Start of Block

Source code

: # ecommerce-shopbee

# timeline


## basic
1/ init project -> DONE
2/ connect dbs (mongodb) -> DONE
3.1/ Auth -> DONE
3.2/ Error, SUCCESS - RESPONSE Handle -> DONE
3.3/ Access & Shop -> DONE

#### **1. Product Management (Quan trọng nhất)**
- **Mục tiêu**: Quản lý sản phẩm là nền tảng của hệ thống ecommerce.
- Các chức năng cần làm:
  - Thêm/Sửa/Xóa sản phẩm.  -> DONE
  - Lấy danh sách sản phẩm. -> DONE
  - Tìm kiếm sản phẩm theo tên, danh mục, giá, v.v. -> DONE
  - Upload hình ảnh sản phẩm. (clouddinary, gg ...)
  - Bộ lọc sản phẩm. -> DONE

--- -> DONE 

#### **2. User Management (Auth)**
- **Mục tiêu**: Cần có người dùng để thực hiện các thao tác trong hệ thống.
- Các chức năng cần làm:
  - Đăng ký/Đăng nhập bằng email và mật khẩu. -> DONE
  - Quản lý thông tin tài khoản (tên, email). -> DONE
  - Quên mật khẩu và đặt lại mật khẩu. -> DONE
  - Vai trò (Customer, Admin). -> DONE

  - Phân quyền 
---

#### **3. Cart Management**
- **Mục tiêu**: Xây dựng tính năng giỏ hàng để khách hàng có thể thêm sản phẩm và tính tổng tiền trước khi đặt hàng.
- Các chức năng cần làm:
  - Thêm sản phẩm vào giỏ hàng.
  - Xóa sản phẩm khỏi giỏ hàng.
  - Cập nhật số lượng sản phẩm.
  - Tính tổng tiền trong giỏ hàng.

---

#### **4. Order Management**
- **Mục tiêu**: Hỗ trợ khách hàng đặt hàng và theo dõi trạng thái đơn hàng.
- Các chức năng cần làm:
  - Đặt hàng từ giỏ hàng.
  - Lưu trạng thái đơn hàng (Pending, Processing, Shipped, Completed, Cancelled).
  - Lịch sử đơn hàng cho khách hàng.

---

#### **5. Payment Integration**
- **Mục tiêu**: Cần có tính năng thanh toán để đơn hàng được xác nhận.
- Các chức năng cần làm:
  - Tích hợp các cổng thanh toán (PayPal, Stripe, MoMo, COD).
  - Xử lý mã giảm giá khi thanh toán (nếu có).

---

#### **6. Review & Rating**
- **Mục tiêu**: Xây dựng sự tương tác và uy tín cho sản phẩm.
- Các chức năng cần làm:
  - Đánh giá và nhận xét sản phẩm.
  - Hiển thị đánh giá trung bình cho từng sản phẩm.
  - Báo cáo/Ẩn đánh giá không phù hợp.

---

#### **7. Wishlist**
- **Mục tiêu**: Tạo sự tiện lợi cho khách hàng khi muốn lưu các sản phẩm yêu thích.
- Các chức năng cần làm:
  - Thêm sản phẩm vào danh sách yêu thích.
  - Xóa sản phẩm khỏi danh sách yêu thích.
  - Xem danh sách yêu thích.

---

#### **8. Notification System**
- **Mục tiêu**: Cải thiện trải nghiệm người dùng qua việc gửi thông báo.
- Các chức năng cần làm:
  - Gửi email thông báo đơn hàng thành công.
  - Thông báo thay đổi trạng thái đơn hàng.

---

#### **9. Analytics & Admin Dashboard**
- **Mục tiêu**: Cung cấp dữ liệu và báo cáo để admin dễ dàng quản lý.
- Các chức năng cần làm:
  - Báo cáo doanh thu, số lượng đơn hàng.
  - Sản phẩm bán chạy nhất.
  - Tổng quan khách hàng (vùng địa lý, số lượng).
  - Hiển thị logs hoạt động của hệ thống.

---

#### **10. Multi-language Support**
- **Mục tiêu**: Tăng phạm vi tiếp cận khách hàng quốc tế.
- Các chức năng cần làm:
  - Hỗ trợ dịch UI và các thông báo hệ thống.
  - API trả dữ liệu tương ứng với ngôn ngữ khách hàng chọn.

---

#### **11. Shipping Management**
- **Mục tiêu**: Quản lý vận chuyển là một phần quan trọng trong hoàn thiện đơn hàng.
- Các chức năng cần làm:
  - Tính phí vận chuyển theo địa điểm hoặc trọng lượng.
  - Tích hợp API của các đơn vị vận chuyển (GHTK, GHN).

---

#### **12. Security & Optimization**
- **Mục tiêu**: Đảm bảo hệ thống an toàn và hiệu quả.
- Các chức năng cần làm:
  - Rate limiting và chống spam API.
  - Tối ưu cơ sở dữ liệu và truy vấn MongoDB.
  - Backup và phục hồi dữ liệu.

End of Block

Copy every entry exactly.

Source code

: # ecommerce-shopbee

# timeline


## basic
1/ init project -> DONE
2/ connect dbs (mongodb) -> DONE
3.1/ Auth -> DONE
3.2/ Error, SUCCESS - RESPONSE Handle -> DONE
3.3/ Access & Shop -> DONE

#### **1. Product Management (Quan trọng nhất)**
- **Mục tiêu**: Quản lý sản phẩm là nền tảng của hệ thống ecommerce.
- Các chức năng cần làm:
  - Thêm/Sửa/Xóa sản phẩm.  -> DONE
  - Lấy danh sách sản phẩm. -> DONE
  - Tìm kiếm sản phẩm theo tên, danh mục, giá, v.v. -> DONE
  - Upload hình ảnh sản phẩm. (clouddinary, gg ...)
  - Bộ lọc sản phẩm. -> DONE

--- -> DONE 

#### **2. User Management (Auth)**
- **Mục tiêu**: Cần có người dùng để thực hiện các thao tác trong hệ thống.
- Các chức năng cần làm:
  - Đăng ký/Đăng nhập bằng email và mật khẩu. -> DONE
  - Quản lý thông tin tài khoản (tên, email). -> DONE
  - Quên mật khẩu và đặt lại mật khẩu. -> DONE
  - Vai trò (Customer, Admin). -> DONE

  - Phân quyền 
---

#### **3. Cart Management**
- **Mục tiêu**: Xây dựng tính năng giỏ hàng để khách hàng có thể thêm sản phẩm và tính tổng tiền trước khi đặt hàng.
- Các chức năng cần làm:
  - Thêm sản phẩm vào giỏ hàng.
  - Xóa sản phẩm khỏi giỏ hàng.
  - Cập nhật số lượng sản phẩm.
  - Tính tổng tiền trong giỏ hàng.

---

#### **4. Order Management**
- **Mục tiêu**: Hỗ trợ khách hàng đặt hàng và theo dõi trạng thái đơn hàng.
- Các chức năng cần làm:
  - Đặt hàng từ giỏ hàng.
  - Lưu trạng thái đơn hàng (Pending, Processing, Shipped, Completed, Cancelled).
  - Lịch sử đơn hàng cho khách hàng.

---

#### **5. Payment Integration**
- **Mục tiêu**: Cần có tính năng thanh toán để đơn hàng được xác nhận.
- Các chức năng cần làm:
  - Tích hợp các cổng thanh toán (PayPal, Stripe, MoMo, COD).
  - Xử lý mã giảm giá khi thanh toán (nếu có).

---

#### **6. Review & Rating**
- **Mục tiêu**: Xây dựng sự tương tác và uy tín cho sản phẩm.
- Các chức năng cần làm:
  - Đánh giá và nhận xét sản phẩm.
  - Hiển thị đánh giá trung bình cho từng sản phẩm.
  - Báo cáo/Ẩn đánh giá không phù hợp.

---

#### **7. Wishlist**
- **Mục tiêu**: Tạo sự tiện lợi cho khách hàng khi muốn lưu các sản phẩm yêu thích.
- Các chức năng cần làm:
  - Thêm sản phẩm vào danh sách yêu thích.
  - Xóa sản phẩm khỏi danh sách yêu thích.
  - Xem danh sách yêu thích.

---

#### **8. Notification System**
- **Mục tiêu**: Cải thiện trải nghiệm người dùng qua việc gửi thông báo.
- Các chức năng cần làm:
  - Gửi email thông báo đơn hàng thành công.
  - Thông báo thay đổi trạng thái đơn hàng.

---

#### **9. Analytics & Admin Dashboard**
- **Mục tiêu**: Cung cấp dữ liệu và báo cáo để admin dễ dàng quản lý.
- Các chức năng cần làm:
  - Báo cáo doanh thu, số lượng đơn hàng.
  - Sản phẩm bán chạy nhất.
  - Tổng quan khách hàng (vùng địa lý, số lượng).
  - Hiển thị logs hoạt động của hệ thống.

---

#### **10. Multi-language Support**
- **Mục tiêu**: Tăng phạm vi tiếp cận khách hàng quốc tế.
- Các chức năng cần làm:
  - Hỗ trợ dịch UI và các thông báo hệ thống.
  - API trả dữ liệu tương ứng với ngôn ngữ khách hàng chọn.

---

#### **11. Shipping Management**
- **Mục tiêu**: Quản lý vận chuyển là một phần quan trọng trong hoàn thiện đơn hàng.
- Các chức năng cần làm:
  - Tính phí vận chuyển theo địa điểm hoặc trọng lượng.
  - Tích hợp API của các đơn vị vận chuyển (GHTK, GHN).

---

#### **12. Security & Optimization**
- **Mục tiêu**: Đảm bảo hệ thống an toàn và hiệu quả.
- Các chức năng cần làm:
  - Rate limiting và chống spam API.
  - Tối ưu cơ sở dữ liệu và truy vấn MongoDB.
  - Backup và phục hồi dữ liệu.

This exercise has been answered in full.